(Source data)
══════

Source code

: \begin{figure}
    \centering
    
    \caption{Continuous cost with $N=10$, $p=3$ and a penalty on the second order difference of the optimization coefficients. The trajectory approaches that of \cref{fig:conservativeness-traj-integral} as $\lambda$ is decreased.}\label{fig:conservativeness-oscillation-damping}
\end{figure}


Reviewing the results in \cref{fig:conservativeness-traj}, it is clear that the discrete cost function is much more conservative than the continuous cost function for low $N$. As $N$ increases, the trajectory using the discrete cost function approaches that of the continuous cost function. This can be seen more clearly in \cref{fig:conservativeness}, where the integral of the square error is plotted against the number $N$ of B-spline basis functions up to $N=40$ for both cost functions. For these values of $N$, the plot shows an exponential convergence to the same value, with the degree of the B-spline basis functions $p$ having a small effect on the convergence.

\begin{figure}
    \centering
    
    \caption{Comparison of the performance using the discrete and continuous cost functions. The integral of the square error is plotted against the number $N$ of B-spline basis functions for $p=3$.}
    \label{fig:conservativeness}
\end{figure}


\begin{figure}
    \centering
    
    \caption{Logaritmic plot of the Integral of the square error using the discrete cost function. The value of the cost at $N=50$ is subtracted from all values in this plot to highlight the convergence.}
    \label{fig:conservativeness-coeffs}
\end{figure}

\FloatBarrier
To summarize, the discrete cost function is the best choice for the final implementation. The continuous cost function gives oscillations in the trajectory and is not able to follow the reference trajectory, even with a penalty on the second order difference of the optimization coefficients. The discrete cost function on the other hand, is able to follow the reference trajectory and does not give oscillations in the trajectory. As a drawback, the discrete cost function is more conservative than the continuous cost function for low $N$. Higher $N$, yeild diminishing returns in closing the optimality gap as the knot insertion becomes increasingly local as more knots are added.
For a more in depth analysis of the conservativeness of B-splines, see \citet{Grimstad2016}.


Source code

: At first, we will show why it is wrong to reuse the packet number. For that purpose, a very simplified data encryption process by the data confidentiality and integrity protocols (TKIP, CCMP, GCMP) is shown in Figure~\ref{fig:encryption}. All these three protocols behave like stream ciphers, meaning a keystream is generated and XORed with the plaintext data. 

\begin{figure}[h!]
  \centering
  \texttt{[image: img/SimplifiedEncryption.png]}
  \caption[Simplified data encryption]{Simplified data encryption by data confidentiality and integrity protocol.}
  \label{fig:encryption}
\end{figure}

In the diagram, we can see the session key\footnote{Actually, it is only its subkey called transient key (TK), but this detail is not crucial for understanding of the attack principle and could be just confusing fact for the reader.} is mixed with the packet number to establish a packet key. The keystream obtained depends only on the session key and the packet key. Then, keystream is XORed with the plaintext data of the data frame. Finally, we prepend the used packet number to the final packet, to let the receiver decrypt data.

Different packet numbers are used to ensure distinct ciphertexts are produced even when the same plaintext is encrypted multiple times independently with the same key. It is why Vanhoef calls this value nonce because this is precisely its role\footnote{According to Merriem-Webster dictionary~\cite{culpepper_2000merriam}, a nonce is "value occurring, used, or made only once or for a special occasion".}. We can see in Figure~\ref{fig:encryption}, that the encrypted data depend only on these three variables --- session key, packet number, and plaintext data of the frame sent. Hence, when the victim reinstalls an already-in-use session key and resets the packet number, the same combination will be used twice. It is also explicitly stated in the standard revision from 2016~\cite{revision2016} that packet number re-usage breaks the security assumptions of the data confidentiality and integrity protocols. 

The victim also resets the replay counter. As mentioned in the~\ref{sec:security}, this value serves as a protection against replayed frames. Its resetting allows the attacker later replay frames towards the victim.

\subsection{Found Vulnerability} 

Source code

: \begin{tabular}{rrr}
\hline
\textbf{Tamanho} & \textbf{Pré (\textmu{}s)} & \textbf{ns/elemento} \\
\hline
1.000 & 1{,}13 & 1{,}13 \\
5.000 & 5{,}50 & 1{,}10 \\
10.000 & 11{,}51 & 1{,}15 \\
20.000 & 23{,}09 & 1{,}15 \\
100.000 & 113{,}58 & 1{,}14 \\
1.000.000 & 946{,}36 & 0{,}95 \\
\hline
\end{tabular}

══════

Output the entries verbatim.

→ TASK SOLUTION:
Source code

: \begin{figure}
    \centering
    
    \caption{Continuous cost with $N=10$, $p=3$ and a penalty on the second order difference of the optimization coefficients. The trajectory approaches that of \cref{fig:conservativeness-traj-integral} as $\lambda$ is decreased.}\label{fig:conservativeness-oscillation-damping}
\end{figure}


Reviewing the results in \cref{fig:conservativeness-traj}, it is clear that the discrete cost function is much more conservative than the continuous cost function for low $N$. As $N$ increases, the trajectory using the discrete cost function approaches that of the continuous cost function. This can be seen more clearly in \cref{fig:conservativeness}, where the integral of the square error is plotted against the number $N$ of B-spline basis functions up to $N=40$ for both cost functions. For these values of $N$, the plot shows an exponential convergence to the same value, with the degree of the B-spline basis functions $p$ having a small effect on the convergence.

\begin{figure}
    \centering
    
    \caption{Comparison of the performance using the discrete and continuous cost functions. The integral of the square error is plotted against the number $N$ of B-spline basis functions for $p=3$.}
    \label{fig:conservativeness}
\end{figure}


\begin{figure}
    \centering
    
    \caption{Logaritmic plot of the Integral of the square error using the discrete cost function. The value of the cost at $N=50$ is subtracted from all values in this plot to highlight the convergence.}
    \label{fig:conservativeness-coeffs}
\end{figure}

\FloatBarrier
To summarize, the discrete cost function is the best choice for the final implementation. The continuous cost function gives oscillations in the trajectory and is not able to follow the reference trajectory, even with a penalty on the second order difference of the optimization coefficients. The discrete cost function on the other hand, is able to follow the reference trajectory and does not give oscillations in the trajectory. As a drawback, the discrete cost function is more conservative than the continuous cost function for low $N$. Higher $N$, yeild diminishing returns in closing the optimality gap as the knot insertion becomes increasingly local as more knots are added.
For a more in depth analysis of the conservativeness of B-splines, see \citet{Grimstad2016}.


Source code

: At first, we will show why it is wrong to reuse the packet number. For that purpose, a very simplified data encryption process by the data confidentiality and integrity protocols (TKIP, CCMP, GCMP) is shown in Figure~\ref{fig:encryption}. All these three protocols behave like stream ciphers, meaning a keystream is generated and XORed with the plaintext data. 

\begin{figure}[h!]
  \centering
  \texttt{[image: img/SimplifiedEncryption.png]}
  \caption[Simplified data encryption]{Simplified data encryption by data confidentiality and integrity protocol.}
  \label{fig:encryption}
\end{figure}

In the diagram, we can see the session key\footnote{Actually, it is only its subkey called transient key (TK), but this detail is not crucial for understanding of the attack principle and could be just confusing fact for the reader.} is mixed with the packet number to establish a packet key. The keystream obtained depends only on the session key and the packet key. Then, keystream is XORed with the plaintext data of the data frame. Finally, we prepend the used packet number to the final packet, to let the receiver decrypt data.

Different packet numbers are used to ensure distinct ciphertexts are produced even when the same plaintext is encrypted multiple times independently with the same key. It is why Vanhoef calls this value nonce because this is precisely its role\footnote{According to Merriem-Webster dictionary~\cite{culpepper_2000merriam}, a nonce is "value occurring, used, or made only once or for a special occasion".}. We can see in Figure~\ref{fig:encryption}, that the encrypted data depend only on these three variables --- session key, packet number, and plaintext data of the frame sent. Hence, when the victim reinstalls an already-in-use session key and resets the packet number, the same combination will be used twice. It is also explicitly stated in the standard revision from 2016~\cite{revision2016} that packet number re-usage breaks the security assumptions of the data confidentiality and integrity protocols. 

The victim also resets the replay counter. As mentioned in the~\ref{sec:security}, this value serves as a protection against replayed frames. Its resetting allows the attacker later replay frames towards the victim.

\subsection{Found Vulnerability} 

Source code

: \begin{tabular}{rrr}
\hline
\textbf{Tamanho} & \textbf{Pré (\textmu{}s)} & \textbf{ns/elemento} \\
\hline
1.000 & 1{,}13 & 1{,}13 \\
5.000 & 5{,}50 & 1{,}10 \\
10.000 & 11{,}51 & 1{,}15 \\
20.000 & 23{,}09 & 1{,}15 \\
100.000 & 113{,}58 & 1{,}14 \\
1.000.000 & 946{,}36 & 0{,}95 \\
\hline
\end{tabular}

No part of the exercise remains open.